* DIRECTIONS FOR THIS TASK: Retype the records below word for word and omit any image.

---------- DATA SHOWN

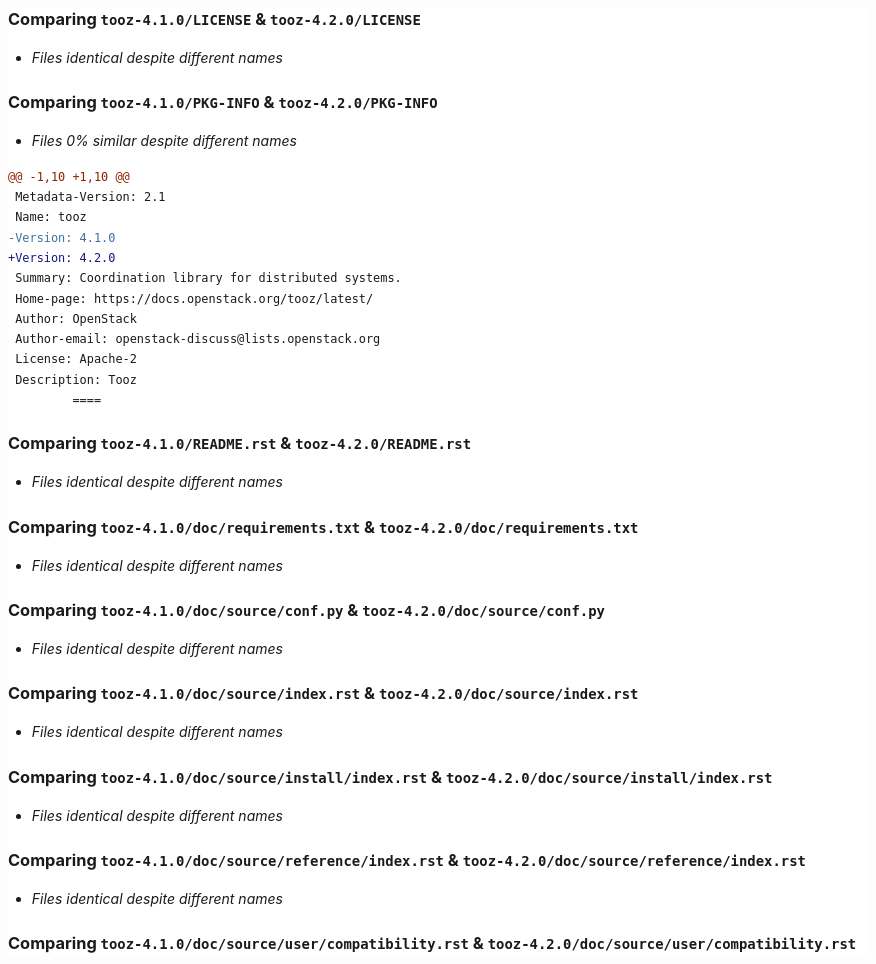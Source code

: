### Comparing `tooz-4.1.0/LICENSE` & `tooz-4.2.0/LICENSE`

 * *Files identical despite different names*

### Comparing `tooz-4.1.0/PKG-INFO` & `tooz-4.2.0/PKG-INFO`

 * *Files 0% similar despite different names*

```diff
@@ -1,10 +1,10 @@
 Metadata-Version: 2.1
 Name: tooz
-Version: 4.1.0
+Version: 4.2.0
 Summary: Coordination library for distributed systems.
 Home-page: https://docs.openstack.org/tooz/latest/
 Author: OpenStack
 Author-email: openstack-discuss@lists.openstack.org
 License: Apache-2
 Description: Tooz
         ====
```

### Comparing `tooz-4.1.0/README.rst` & `tooz-4.2.0/README.rst`

 * *Files identical despite different names*

### Comparing `tooz-4.1.0/doc/requirements.txt` & `tooz-4.2.0/doc/requirements.txt`

 * *Files identical despite different names*

### Comparing `tooz-4.1.0/doc/source/conf.py` & `tooz-4.2.0/doc/source/conf.py`

 * *Files identical despite different names*

### Comparing `tooz-4.1.0/doc/source/index.rst` & `tooz-4.2.0/doc/source/index.rst`

 * *Files identical despite different names*

### Comparing `tooz-4.1.0/doc/source/install/index.rst` & `tooz-4.2.0/doc/source/install/index.rst`

 * *Files identical despite different names*

### Comparing `tooz-4.1.0/doc/source/reference/index.rst` & `tooz-4.2.0/doc/source/reference/index.rst`

 * *Files identical despite different names*

### Comparing `tooz-4.1.0/doc/source/user/compatibility.rst` & `tooz-4.2.0/doc/source/user/compatibility.rst`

--------------------

* REPLY TO THE TASK:
Source code

:### Comparing `tooz-4.1.0/LICENSE` & `tooz-4.2.0/LICENSE`

 * *Files identical despite different names*

### Comparing `tooz-4.1.0/PKG-INFO` & `tooz-4.2.0/PKG-INFO`

 * *Files 0% similar despite different names*

```diff
@@ -1,10 +1,10 @@
 Metadata-Version: 2.1
 Name: tooz
-Version: 4.1.0
+Version: 4.2.0
 Summary: Coordination library for distributed systems.
 Home-page: https://docs.openstack.org/tooz/latest/
 Author: OpenStack
 Author-email: openstack-discuss@lists.openstack.org
 License: Apache-2
 Description: Tooz
         ====
```

### Comparing `tooz-4.1.0/README.rst` & `tooz-4.2.0/README.rst`

 * *Files identical despite different names*

### Comparing `tooz-4.1.0/doc/requirements.txt` & `tooz-4.2.0/doc/requirements.txt`

 * *Files identical despite different names*

### Comparing `tooz-4.1.0/doc/source/conf.py` & `tooz-4.2.0/doc/source/conf.py`

 * *Files identical despite different names*

### Comparing `tooz-4.1.0/doc/source/index.rst` & `tooz-4.2.0/doc/source/index.rst`

 * *Files identical despite different names*

### Comparing `tooz-4.1.0/doc/source/install/index.rst` & `tooz-4.2.0/doc/source/install/index.rst`

 * *Files identical despite different names*

### Comparing `tooz-4.1.0/doc/source/reference/index.rst` & `tooz-4.2.0/doc/source/reference/index.rst`

 * *Files identical despite different names*

### Comparing `tooz-4.1.0/doc/source/user/compatibility.rst` & `tooz-4.2.0/doc/source/user/compatibility.rst`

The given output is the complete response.